DESCRIPTION OF THE TASK. Every line holding the string "Omega" is to be copied from the entries below.

SUPPLIED INFORMATION.
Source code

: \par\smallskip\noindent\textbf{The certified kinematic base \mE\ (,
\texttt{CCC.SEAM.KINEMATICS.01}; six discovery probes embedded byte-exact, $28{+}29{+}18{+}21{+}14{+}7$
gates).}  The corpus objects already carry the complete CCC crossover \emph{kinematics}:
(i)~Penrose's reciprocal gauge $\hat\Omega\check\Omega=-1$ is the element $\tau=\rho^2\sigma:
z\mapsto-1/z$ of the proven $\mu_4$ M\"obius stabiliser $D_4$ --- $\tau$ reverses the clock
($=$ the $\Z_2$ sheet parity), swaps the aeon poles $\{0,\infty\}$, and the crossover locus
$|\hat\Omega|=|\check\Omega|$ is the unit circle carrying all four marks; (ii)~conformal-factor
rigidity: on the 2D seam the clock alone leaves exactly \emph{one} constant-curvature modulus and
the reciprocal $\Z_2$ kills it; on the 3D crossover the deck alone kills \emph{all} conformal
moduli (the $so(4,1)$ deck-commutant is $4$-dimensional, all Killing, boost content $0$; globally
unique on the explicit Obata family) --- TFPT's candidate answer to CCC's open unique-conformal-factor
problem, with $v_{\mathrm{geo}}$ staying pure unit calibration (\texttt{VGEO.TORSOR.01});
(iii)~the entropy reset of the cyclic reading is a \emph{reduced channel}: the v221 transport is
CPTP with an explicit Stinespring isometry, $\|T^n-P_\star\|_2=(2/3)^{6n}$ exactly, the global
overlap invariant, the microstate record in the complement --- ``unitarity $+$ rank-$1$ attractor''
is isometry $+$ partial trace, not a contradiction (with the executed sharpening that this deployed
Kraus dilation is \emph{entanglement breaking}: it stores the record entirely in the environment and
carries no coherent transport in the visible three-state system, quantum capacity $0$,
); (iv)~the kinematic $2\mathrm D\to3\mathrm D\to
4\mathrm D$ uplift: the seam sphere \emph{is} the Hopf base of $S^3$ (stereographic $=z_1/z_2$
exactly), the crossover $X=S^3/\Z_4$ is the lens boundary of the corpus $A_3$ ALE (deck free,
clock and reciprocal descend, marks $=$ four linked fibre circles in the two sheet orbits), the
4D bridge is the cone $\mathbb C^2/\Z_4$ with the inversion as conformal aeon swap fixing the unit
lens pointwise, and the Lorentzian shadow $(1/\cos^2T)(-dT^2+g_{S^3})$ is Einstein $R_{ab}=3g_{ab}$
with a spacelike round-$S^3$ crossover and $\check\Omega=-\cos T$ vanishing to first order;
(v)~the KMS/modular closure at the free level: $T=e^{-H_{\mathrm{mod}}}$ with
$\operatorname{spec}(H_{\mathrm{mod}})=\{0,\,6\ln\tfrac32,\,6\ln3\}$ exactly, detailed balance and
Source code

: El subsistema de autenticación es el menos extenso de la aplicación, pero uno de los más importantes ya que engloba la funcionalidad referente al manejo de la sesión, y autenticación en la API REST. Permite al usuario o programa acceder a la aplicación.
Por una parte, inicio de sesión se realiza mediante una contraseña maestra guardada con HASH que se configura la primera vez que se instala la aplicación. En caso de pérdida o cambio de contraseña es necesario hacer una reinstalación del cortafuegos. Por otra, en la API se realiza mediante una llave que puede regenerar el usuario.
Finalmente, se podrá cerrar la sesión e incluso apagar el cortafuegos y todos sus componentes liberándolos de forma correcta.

RESULT.
(i)~Penrose's reciprocal gauge $\hat\Omega\check\Omega=-1$ is the element $\tau=\rho^2\sigma:
$|\hat\Omega|=|\check\Omega|$ is the unit circle carrying all four marks; (ii)~conformal-factor
with a spacelike round-$S^3$ crossover and $\check\Omega=-\cos T$ vanishing to first order;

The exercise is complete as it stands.